Event sourcing, replaying and versioning

Question

I am designing a system that uses Event Sourcing, CQRS and microservices. I am lead to understand this isn't an uncommon pattern. A key feature of the service needs to be the ability to rehydrate/restore from a system of record. Microservices will produce commands and queries on a MQ (Kafka). Other microservices will respond (events). Commands and queries will be persisted on S3 for purpose of auditing and restoring.

The current thought process was that, for the purposes of restoring the system, we could extract the event log from S3 and simply feed it back into Kafka.

However, this fails to acknowledge changes in both producers and consumers over time. Versioning at the command/query level seems to go some way toward solving the problem but I can't wrap my head around versioning consumers such that I could enforce that when a command, during a restore, is received and processed, it's the exact same [version of the] code that's performing the processing as it was the first time the command was received.

Are there any patterns I can use to solve this? Is anyone aware of other systems that advertise this feature?

EDIT: Adding an example.

A 'buyer' sends a 'question' to a 'seller' on my auction site. The flow looks as follows: UI -> Web App: POST /question {:text text :to seller-id :from user-id} Web App -> MQ: SEND {:command send-question :args [text seller-id user-id]} MQ -< Audit: <command + args appended to log in S3> MQ -< Questions service: - Record question in DB - Email seller 'You have a question'

Now, as a result of a new business requirement, I adjust the 'Questions service' consumer, to persist a count of all unread questions.
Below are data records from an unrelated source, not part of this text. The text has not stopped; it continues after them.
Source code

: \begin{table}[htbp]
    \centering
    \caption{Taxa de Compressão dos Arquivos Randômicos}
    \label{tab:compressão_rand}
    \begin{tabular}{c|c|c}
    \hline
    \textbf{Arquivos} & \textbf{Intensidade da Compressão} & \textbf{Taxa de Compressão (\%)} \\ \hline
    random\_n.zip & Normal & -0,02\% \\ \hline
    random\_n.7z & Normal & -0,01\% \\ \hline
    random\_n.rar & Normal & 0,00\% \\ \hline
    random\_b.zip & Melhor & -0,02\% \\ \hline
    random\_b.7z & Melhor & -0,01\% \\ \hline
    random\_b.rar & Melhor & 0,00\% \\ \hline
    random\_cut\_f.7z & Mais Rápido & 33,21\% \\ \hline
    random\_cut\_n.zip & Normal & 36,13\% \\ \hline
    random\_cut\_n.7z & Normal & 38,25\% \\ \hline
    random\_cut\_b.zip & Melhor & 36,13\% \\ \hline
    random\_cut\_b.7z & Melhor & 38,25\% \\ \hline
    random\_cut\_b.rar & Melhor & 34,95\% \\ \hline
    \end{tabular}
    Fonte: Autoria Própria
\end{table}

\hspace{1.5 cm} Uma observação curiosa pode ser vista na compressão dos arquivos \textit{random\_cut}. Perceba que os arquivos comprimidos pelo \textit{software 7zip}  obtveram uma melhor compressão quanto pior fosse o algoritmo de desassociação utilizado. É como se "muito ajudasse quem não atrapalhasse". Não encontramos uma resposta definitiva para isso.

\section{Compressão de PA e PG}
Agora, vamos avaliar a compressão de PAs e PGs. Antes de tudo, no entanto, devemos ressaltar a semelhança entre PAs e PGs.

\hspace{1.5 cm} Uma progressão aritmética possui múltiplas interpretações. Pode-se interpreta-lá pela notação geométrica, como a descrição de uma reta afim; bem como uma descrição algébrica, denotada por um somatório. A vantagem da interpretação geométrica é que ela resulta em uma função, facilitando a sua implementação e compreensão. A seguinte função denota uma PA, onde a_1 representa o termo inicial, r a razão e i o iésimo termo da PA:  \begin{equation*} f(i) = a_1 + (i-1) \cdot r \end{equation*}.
The DB schema is changed. We have had no notion of whether or not a question was read by the seller, until now. The last line becomes:

MQ -< Questions service: - Record question in DB - Email seller 'You have a question' - Increment 'unread questions count'

Two commands are issues, one before the change, one after the change. The 'unread questions count' equals 1.

The system crashes. We restored by replaying the commands through the new code. At the end of the restore, our 'unread questions count' equals 2. Even though, in this contrived example, the result is not a catastrophe, the state that has been restored is not what it previously was.

The question seems to mix a couple of concerns. Event sourcing is an architectural strategy to deal with systems where a lot of changes to the underlying data are taking place. Versioning of DTOs and backups and data is another matter altogether. Event sourcing is not specifically designed to get you bare-metal restore capability - for that, you need to have a specific strategy in place. — theMayer, Feb 15 '16 at 18:49
Maybe Event upcasting can solve your problem: http://blog.trifork.com/2012/04/17/refactoring-in-an-event-sourced-world-upcasting-in-axon-2/ — Songo, Feb 15 '16 at 21:32

theMayer · Accepted Answer · 2020-06-05T13:41:17.177

First, it is important to understand and be able to leverage the difference between Commands and Events.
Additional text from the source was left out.